Bei der Rückfahrt gerieten wir in einer Vorstadt Antananarivos in eine große Demonstration, die von Polizeit und Militär abgesichert war. Zunächst wussten wir nicht, was das zu bedeuten hat, wir steckten fest in einer großen, uns entgegenkommenden Menschenmasse. Doch dann sahen wir auf einem Wagen, der ganz nah an uns vorbeifuhr auf einem Aufbau oben drauf zehn der 13 Kandidaten der vereinigten Opposition für die Präsidentschaftswahlen nächste Woche hier in Madagaskar. Sie hatten alle weiße Oberkleidung an, ebenso auch ihre Anhängerschaft. Zu ihnen gehören auch die beiden ehemaligen Präsidenten Madagaskars, und sie begrüßten uns in unserem Auto direkt mit Zuwinken und einem Lächeln nur 5 Meter von uns entfernt. Unsere Schwestern waren ganz aufgeregt, die ehemaligen Präsidenten so nah zu sehen.
Auf der Rückfahrt von Ampefy nach Anjomakely legten wir einen Zwischenstopp ein, um die Kathedrale von Miarinarivo zu besichtigen. Aus dem Pfarrhaus nebenan kamen drei Priester, die uns gleich einluden zu einer kleinen Erfrischung, doch wir hatte dazu leider keine Zeit, weil wir um 18 Uhr in anjomakely sein mussten. Der Küster sperrte uns auf, und wir bewunderten die große Kathedrale mit ihren schönen Glasfenstern. Für uns bemerkenswert war der Tabernakel dieser Kathedrale, der sich neben dem riesigen, prächtigen Bischofsthron befindet. Der Tabernakel ist nämlich nur als kleine, ganz einfache Holzhütte gestaltet, so wie sie hier von den Leuten als Wohnhäuser gebaut werden. Wir erkannten dies als ganz richtig, aber halt für uns Europäerinnen etwas ungewohnt. Denn in Bethlehem war Jesus ja auch nur in einer Hütte bzw. „Krippe“.
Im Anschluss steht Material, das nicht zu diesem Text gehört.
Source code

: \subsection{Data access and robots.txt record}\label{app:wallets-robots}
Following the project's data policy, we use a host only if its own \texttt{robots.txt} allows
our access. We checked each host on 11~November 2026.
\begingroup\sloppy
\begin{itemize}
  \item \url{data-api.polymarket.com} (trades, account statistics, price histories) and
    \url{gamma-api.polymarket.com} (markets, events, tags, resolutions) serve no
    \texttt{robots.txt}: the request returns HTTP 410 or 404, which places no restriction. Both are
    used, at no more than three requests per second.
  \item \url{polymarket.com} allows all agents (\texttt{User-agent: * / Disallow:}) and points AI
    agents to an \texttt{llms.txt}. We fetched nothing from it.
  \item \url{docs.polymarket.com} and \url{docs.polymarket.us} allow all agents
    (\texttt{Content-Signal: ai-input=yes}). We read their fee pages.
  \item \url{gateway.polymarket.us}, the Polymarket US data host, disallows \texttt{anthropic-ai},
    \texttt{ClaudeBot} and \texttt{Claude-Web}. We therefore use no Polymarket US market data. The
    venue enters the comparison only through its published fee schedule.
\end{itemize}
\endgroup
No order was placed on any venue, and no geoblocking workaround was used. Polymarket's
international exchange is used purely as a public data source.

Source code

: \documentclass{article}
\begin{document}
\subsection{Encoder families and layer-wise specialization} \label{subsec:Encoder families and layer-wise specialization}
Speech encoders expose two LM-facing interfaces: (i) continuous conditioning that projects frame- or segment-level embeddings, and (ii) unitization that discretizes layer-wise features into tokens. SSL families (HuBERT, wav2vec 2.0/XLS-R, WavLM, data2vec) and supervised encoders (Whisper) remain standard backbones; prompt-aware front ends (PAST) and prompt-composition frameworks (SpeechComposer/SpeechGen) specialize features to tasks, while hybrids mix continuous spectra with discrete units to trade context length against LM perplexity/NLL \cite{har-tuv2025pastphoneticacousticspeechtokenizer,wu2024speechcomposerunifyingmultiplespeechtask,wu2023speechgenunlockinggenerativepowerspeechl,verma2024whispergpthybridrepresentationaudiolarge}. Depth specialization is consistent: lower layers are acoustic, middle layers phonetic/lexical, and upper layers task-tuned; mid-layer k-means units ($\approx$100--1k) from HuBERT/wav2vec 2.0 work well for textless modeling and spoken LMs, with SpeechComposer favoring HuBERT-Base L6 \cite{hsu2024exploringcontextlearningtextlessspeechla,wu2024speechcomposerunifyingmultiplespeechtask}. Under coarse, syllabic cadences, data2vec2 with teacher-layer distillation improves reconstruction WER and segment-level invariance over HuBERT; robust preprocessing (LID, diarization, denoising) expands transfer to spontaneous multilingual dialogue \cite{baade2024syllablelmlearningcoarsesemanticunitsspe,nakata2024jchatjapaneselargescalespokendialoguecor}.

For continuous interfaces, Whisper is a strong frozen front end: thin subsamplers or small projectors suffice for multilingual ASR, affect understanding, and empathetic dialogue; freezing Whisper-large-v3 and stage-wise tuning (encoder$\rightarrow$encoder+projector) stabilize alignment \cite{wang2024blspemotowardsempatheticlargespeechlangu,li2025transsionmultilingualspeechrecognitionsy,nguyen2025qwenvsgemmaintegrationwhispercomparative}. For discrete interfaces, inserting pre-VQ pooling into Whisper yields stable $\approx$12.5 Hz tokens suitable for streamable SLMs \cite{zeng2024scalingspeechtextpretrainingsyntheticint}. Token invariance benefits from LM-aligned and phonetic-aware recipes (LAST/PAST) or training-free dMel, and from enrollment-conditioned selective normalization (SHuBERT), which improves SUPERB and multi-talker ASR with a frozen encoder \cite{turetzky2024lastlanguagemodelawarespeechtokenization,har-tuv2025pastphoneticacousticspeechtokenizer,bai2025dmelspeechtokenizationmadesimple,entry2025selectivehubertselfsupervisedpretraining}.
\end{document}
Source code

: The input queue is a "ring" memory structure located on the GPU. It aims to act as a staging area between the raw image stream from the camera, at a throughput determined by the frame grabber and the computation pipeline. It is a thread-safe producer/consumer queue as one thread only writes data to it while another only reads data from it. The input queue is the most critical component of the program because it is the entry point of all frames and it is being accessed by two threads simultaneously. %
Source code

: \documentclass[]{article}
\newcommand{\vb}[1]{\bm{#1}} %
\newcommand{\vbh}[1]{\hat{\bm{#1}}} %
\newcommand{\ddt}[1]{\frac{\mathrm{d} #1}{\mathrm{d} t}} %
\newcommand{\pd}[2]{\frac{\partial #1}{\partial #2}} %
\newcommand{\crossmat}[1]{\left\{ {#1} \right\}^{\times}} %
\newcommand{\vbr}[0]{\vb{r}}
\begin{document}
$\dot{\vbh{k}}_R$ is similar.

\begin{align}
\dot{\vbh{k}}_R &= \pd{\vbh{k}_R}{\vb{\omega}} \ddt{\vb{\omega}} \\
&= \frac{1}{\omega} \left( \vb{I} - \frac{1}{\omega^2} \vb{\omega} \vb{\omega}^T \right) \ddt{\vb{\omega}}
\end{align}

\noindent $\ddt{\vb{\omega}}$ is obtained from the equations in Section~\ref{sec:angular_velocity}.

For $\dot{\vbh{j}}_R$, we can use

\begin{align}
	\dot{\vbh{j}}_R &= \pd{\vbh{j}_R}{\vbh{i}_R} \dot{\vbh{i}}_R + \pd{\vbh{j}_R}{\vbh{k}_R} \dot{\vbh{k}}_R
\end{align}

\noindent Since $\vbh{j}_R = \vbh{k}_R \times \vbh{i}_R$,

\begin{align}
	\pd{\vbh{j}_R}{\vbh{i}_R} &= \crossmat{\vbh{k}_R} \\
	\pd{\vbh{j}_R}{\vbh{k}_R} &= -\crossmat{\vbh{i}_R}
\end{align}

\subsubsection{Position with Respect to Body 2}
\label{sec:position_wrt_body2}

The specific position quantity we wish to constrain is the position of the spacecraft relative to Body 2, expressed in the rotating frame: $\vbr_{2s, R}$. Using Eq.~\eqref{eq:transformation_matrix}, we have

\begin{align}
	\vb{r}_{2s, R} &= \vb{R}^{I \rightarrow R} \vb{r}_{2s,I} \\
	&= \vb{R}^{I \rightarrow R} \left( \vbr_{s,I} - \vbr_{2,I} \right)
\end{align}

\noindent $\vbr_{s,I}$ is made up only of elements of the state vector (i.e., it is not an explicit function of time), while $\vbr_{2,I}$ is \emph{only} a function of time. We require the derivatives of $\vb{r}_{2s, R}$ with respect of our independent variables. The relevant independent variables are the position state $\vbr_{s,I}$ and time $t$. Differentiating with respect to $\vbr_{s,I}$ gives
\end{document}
Für die Rückfahrt nach Anjomakely brauchten nicht ganz so lang wie für die Hinfahrt, weil wir in Tana nur etwa eine Stunde im Stau standen.
Gerade noch rechtzeitig kamen wir zur Messe, die heute im Orphelinat mit allen Kindern und Schwestern gefeiert wurde. Auch Sr. Elsy ist inzwischen aus Vinaninony zurück und will zwei Wochen hierbleiben. Sie kümmerte sich den ganzen Tag lang schon intensiv darum, dass eine neue Solaranlage auf dem Dach installiert wird (die alte gab beim letzten Gewitter ihren Geist auf).
Nach der Messe gab es ein gemeinsames Abendessen mit P. Jaques-Leonce, den Schwestern und den Aspirantinnen. Die Aspirantinnen hatten dafür eine große festliche Tafel aufgebaut.